Castering wheels are used on many types of turf maintenance and harvesting equipment. Although the present invention could be used in conjunction with turf maintenance machines and harvesters of any type, for the sake of brevity the invention will be described in terms of a turf mowing machine having one or more rotary cutting units or decks. In a preferred embodiment, the present invention can be used most advantageously as a component of riding rotary mowers. In order to better understand the somewhat unique demands that are placed on castering wheels used on mowing equipment, a brief discussion of rotary mower structures and geometry is necessary.
Larger rotary riding mowers typically include a traction vehicle supported by a plurality of wheels; a prime mover connected through a transmission to one or more of the wheels; one or more rotary decks having mechanically or hydraulically driven blades; and one or more lift arms (or analogous structures) pivotally connected to the traction vehicle suitable for supporting the deck(s). Lift arms are so termed because they lift the decks from their normal operating positions to their transport positions. An example of a rotary mower of this type is disclosed in U.S. Pat. No. 4,854,112, issued to Holley, et al, and which is illustrated generally in FIG. 6 herein.

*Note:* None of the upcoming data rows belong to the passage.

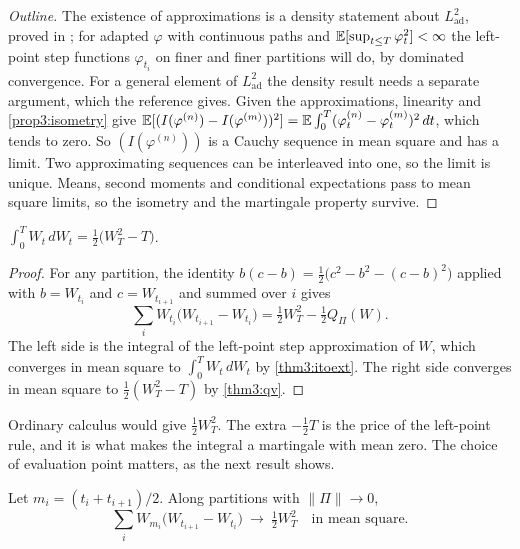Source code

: \begin{chapterrefs}
\begin{proof}[Outline]
The existence of approximations is a density statement about $L^2_{\mathrm{ad}}$, proved in
\textcite[Section~3.2]{karatzas1998}; for adapted $\varphi$ with continuous paths and $\E[\sup_{t\le T}\varphi_t^2]<\infty$
the left-point step functions $\varphi_{t_i}$ on finer and finer partitions will do, by dominated
convergence. For a general element of $L^2_{\mathrm{ad}}$ the density result needs a separate
argument, which the reference gives. Given the approximations, linearity and
\cref{prop3:isometry} give
$\E[(I(\varphi^{(n)})-I(\varphi^{(m)}))^2]=\E\int_0^T(\varphi^{(n)}_t-\varphi^{(m)}_t)^2\,dt$, which tends to
zero. So $(I(\varphi^{(n)}))$ is a Cauchy sequence in mean square and has a limit. Two approximating
sequences can be interleaved into one, so the limit is unique. Means, second moments and conditional
expectations pass to mean square limits, so the isometry and the martingale property survive.
\end{proof}

\begin{proposition}\label{prop3:wdw}
$\displaystyle\int_0^T W_t\,dW_t = \tfrac12\bigl(W_T^2-T\bigr)$.
\end{proposition}

\begin{proof}
For any partition, the identity $b(c-b)=\tfrac12\bigl(c^2-b^2-(c-b)^2\bigr)$ applied with $b=W_{t_i}$
and $c=W_{t_{i+1}}$ and summed over $i$ gives
\begin{equation}\label{eq3:telescope}
  \sum_i W_{t_i}\bigl(W_{t_{i+1}}-W_{t_i}\bigr) = \tfrac12 W_T^2 - \tfrac12 Q_\Pi(W) .
\end{equation}
The left side is the integral of the left-point step approximation of $W$, which converges in mean
square to $\int_0^TW_t\,dW_t$ by \cref{thm3:itoext}. The right side converges in mean square to
$\tfrac12(W_T^2-T)$ by \cref{thm3:qv}.
\end{proof}

Ordinary calculus would give $\tfrac12 W_T^2$. The extra $-\tfrac12T$ is the price of the left-point
rule, and it is what makes the integral a martingale with mean zero. The choice of evaluation point
matters, as the next result shows.

\begin{proposition}\label{prop3:strat}
Let $m_i=(t_i+t_{i+1})/2$. Along partitions with $\lVert\Pi\rVert\to0$,
\begin{equation}\label{eq3:strat}
  \sum_i W_{m_i}\bigl(W_{t_{i+1}}-W_{t_i}\bigr)\ \longrightarrow\ \tfrac12 W_T^2
  \quad\text{in mean square.}
\end{equation}
\end{proposition}


\end{chapterrefs}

The mower 10 includes a traction vehicle 12 supported by a pair of front drive wheels 14 and a pair of rear steerable wheels 16. Traction vehicle 12 also carries a prime mover connected through a transmission to drive wheels 14. Traction vehicle 12 supports a front deck 18 and a pair of wing decks 20a and 20b, the blades of which are driven either hydraulically or through a power take-off (PTO) to the prime mover. The decks 18, 20 are shown in their cutting positions in solid line; and in their transport positions in phantom line.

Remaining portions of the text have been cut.